2018 Wine Harvest Report: Napa Valley Wins with a Slow and Steady Year (Wine Spectator)

After the turbulent 2017 harvest, Napa vintners would have been happy with a simply quieter 2018. Instead, this year delivered an ideal growing season, followed by a long, slow-paced harvest. Winemakers are excited by the potential quality of the young wines.

Welcome to Wine Spectator‘s 2018 Wine Harvest Report, our coverage of Northern Hemisphere wine regions. (Our Southern Hemisphere 2018 harvest reports were published earlier this year.) While we won’t know how good a vintage is until we taste the finished wines, these reports offer firsthand accounts from top winemakers in leading regions.

A year for patience

Last year’s harvest was marred by devastating wine-country wildfires, including two blazes that scorched parts of Napa, destroying some wineries, filling the valley with smoke and making it hard for some winemakers to access their wineries during key moments. And while 2018 has brought more fires to California, including this week’s deadly blazes in Butte County to the north and Ventura to the south, Napa has been largely spared.

The near picture-perfect growing season began in late February. Spring was mild, with extended flowering yielding uniform grape clusters. Temperatures remained steady and warm throughout the growing season, without any significant heat spikes, making for a cool, unhurried harvest. The only mildly concerning hiccup came in the form of rain on Oct. 2 and 3.

For winemakers like Jeff Ames, that unhurried harvest felt like a marathon. In addition to being a consultant for several wineries, Ames is the winemaker for Rudius and Tor, and produces everything from Sauvignon Blanc to Cabernet Sauvignon. “The hang time this year was just nuts,” groaned Ames. “This is easily the longest harvest I have seen in a long time. We finished picking on Oct. 29—two to three weeks later than normal.”

For sparkling-wine producers like Domaine Carneros, picking started at the usual time, but then just kept going, thanks to cool temperatures that slowed ripening. “Temperature was a defining factor in this vintage,” said winemaker T.J. Evans, noting that 2018 was actually cooler than 2011, which many regard as the coolest vintage of the past decade. “I think I will remember 2018 as the year we picked Chardonnay in October.”

Courtesy Duckhorn

Duckhorn winemaker Renée Ary checks ripening grapes on Howell Mountain.

In the cellar, Evans said fermentations for both sparkling and still wines were clean, with vibrant flavors. Renée Ary, winemaker for Duckhorn Vineyards, thought highly of their white wines. “Most of our Sauvignon Blanc saw riper flavors at lower alcohols, which is ideal, and the quality is some of the best we have seen in over a decade,” she said.
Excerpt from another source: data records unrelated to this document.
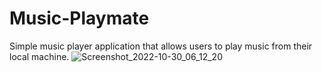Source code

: # Music-Playmate
Simple music player application that allows users to play music from their local machine.
![Screenshot_2022-10-30_06_12_20](https://user-images.githubusercontent.com/100862586/198873363-903a5055-2410-4cdc-a89e-5a48cac33a9d.png)

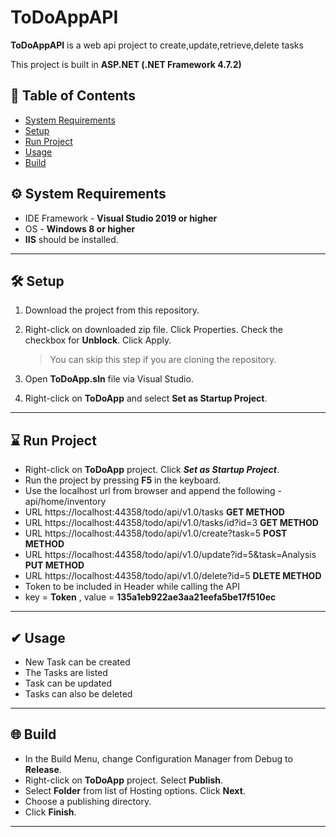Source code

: # ToDoAppAPI

**ToDoAppAPI** is a web api project to create,update,retrieve,delete tasks 

This project is built in **ASP.NET  (.NET Framework 4.7.2)**


## 📒 Table of Contents 

- [System Requirements](#-system-requirements)
- [Setup](#-setup)
- [Run Project](#-run-project)
- [Usage](#-usage)
- [Build](#-build)

## ⚙ System Requirements

* IDE Framework - **Visual Studio 2019 or higher**
* OS - **Windows 8 or higher**
* **IIS** should be installed.
---
## 🛠 Setup

1. Download the project from this repository.
2. Right-click on downloaded zip file. Click Properties. Check the checkbox for **Unblock**. Click Apply.
	> You can skip this step if you are cloning the repository.
	
3. Open **ToDoApp.sln** file via Visual Studio.
4. Right-click on **ToDoApp** and select **Set as Startup Project**.

---
## ⌛ Run Project

* Right-click on **ToDoApp** project. Click _**Set as Startup Project**_.
* Run the project by pressing **F5** in the keyboard.
* Use the localhost url from browser and append the following - api/home/inventory
* URL https://localhost:44358/todo/api/v1.0/tasks     **GET METHOD**
* URL https://localhost:44358/todo/api/v1.0/tasks/id?id=3     **GET METHOD**
* URL https://localhost:44358/todo/api/v1.0/create?task=5     **POST METHOD**
* URL https://localhost:44358/todo/api/v1.0/update?id=5&task=Analysis      **PUT METHOD**
* URL https://localhost:44358/todo/api/v1.0/delete?id=5       **DLETE METHOD**
* Token to be included in Header while calling the API 
* key = **Token** , value = **135a1eb922ae3aa21eefa5be17f510ec**

---
## ✔ Usage

* New Task can be created 
* The Tasks are listed 
* Task can be updated 
* Tasks can also be deleted 

---
## 🌐 Build

* In the Build Menu, change Configuration Manager from Debug to **Release**.
* Right-click on **ToDoApp** project. Select **Publish**.
* Select **Folder** from list of Hosting options. Click **Next**.
* Choose a publishing directory. 
* Click **Finish**.
---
The extended growing season meant Cabernet winemakers had to cool their heels before seeing any action. “The first 20 days of August were the hottest on record at Larkmead, and the last 11 days were the coolest,” said Dan Petroski, winemaker for Larkmead Vineyards. “September remained cool until the 8th, when a warming spell came over the valley, which coincided with the start of our red grape harvesting.” They picked all of their grapes over the next 26 days. But Petroski notes that they picked earlier than many because Larkmead is a warm site.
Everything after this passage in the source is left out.